# Task prompt:
Here are the records. Write out exactly the lines between the one holding "property allowed value.|" and the one holding "topic [System Business", inclusive.

# Dataset records:
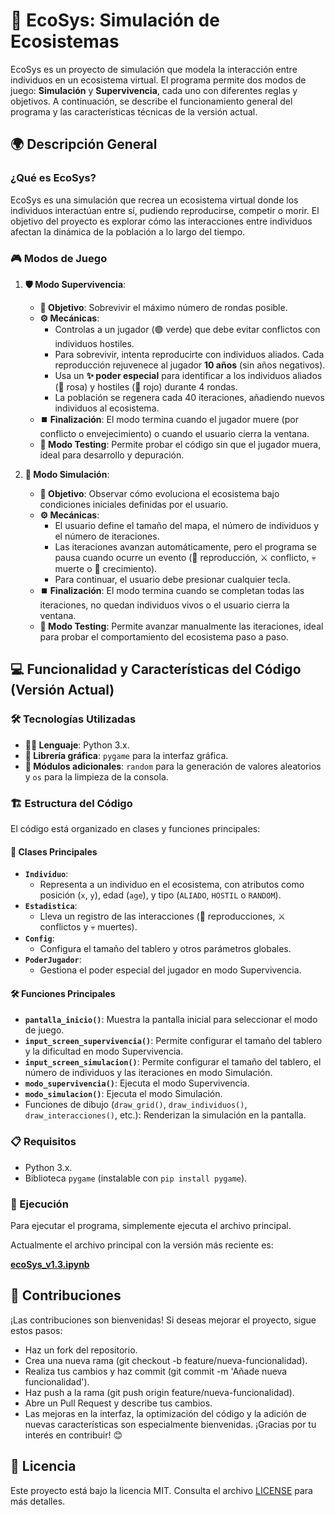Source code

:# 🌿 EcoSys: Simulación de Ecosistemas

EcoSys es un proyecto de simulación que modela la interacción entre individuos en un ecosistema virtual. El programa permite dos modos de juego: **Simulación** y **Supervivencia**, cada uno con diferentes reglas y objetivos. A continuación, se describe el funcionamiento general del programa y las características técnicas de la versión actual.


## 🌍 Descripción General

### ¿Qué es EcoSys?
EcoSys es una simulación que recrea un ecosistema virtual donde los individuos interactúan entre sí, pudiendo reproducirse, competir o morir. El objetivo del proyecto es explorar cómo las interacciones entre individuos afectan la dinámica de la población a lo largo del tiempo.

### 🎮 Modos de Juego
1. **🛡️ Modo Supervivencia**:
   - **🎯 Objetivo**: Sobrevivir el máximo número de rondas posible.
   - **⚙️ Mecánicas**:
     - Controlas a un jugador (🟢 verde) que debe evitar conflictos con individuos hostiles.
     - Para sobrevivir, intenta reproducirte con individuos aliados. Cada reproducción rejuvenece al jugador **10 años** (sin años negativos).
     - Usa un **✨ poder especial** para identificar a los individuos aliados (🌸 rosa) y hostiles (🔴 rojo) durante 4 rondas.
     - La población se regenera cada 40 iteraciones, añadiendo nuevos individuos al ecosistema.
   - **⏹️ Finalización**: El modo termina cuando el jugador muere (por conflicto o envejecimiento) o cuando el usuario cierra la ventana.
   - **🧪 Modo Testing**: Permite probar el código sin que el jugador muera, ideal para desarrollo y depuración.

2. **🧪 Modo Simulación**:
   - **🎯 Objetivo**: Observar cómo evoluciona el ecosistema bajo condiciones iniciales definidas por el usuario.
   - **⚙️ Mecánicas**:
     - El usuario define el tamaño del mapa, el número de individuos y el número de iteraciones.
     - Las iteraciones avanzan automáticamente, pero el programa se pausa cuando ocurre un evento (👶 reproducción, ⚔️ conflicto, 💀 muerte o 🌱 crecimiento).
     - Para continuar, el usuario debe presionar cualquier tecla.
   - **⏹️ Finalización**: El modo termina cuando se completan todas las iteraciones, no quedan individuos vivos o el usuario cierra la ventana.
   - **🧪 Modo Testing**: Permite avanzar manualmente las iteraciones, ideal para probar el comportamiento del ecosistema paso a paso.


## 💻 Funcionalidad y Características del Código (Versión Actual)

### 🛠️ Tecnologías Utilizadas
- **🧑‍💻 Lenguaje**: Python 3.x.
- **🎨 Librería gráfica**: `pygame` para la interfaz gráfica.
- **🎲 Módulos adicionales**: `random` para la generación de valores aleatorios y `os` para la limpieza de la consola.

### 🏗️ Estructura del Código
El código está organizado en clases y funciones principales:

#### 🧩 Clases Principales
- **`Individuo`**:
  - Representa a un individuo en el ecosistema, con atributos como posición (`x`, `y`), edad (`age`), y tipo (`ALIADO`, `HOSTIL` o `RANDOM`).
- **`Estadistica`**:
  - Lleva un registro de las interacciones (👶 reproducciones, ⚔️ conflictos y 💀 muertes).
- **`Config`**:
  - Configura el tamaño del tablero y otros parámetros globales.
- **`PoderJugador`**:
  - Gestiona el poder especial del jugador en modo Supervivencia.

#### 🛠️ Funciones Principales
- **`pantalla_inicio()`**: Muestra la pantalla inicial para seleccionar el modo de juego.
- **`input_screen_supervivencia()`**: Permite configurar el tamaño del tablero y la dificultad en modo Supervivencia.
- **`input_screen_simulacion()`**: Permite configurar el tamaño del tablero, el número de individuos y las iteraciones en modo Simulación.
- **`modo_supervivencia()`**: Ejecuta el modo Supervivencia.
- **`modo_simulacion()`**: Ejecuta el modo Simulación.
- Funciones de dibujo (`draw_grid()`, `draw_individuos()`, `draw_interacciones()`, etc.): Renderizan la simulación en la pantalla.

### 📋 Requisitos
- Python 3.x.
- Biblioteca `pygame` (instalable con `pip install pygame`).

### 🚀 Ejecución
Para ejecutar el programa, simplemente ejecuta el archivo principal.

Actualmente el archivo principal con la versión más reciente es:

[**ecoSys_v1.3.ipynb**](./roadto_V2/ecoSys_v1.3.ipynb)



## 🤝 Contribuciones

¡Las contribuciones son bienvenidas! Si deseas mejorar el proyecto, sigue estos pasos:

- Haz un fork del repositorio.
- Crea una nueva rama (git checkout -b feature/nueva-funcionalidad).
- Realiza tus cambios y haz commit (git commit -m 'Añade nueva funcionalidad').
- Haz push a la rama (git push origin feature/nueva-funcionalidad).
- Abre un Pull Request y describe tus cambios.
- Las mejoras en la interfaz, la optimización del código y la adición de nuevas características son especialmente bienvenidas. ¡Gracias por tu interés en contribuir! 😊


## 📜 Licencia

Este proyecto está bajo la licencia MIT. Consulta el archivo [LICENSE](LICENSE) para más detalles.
* * *
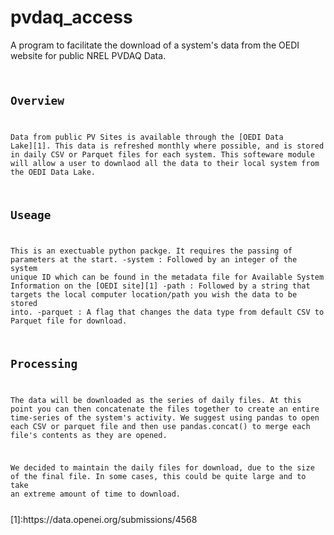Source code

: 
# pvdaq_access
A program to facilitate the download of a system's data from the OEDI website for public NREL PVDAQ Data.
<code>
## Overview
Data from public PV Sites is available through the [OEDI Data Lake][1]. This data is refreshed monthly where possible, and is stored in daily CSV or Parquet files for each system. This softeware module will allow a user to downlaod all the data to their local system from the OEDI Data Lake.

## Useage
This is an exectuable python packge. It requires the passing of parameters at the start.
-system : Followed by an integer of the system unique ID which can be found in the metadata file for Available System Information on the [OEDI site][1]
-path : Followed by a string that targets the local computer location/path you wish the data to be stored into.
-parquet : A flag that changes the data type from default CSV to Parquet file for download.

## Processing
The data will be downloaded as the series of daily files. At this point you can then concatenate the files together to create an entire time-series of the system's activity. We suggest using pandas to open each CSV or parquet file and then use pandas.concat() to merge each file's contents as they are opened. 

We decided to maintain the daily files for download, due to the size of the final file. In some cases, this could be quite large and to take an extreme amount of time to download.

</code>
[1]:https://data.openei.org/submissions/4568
* * *
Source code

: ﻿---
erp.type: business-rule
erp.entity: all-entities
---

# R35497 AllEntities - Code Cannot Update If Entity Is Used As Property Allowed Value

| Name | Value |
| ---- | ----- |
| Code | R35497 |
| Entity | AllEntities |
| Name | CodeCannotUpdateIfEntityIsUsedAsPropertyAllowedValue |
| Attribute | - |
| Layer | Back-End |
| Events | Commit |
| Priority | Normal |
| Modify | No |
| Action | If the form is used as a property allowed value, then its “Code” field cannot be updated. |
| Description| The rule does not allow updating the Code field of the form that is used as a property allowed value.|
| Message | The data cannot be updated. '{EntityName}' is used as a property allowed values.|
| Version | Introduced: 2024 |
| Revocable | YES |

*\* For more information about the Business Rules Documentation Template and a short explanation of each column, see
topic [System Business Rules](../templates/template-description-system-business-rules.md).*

# Answer to this exercise:
| Description| The rule does not allow updating the Code field of the form that is used as a property allowed value.|
| Message | The data cannot be updated. '{EntityName}' is used as a property allowed values.|
| Version | Introduced: 2024 |
| Revocable | YES |

*\* For more information about the Business Rules Documentation Template and a short explanation of each column, see
topic [System Business Rules](../templates/template-description-system-business-rules.md).*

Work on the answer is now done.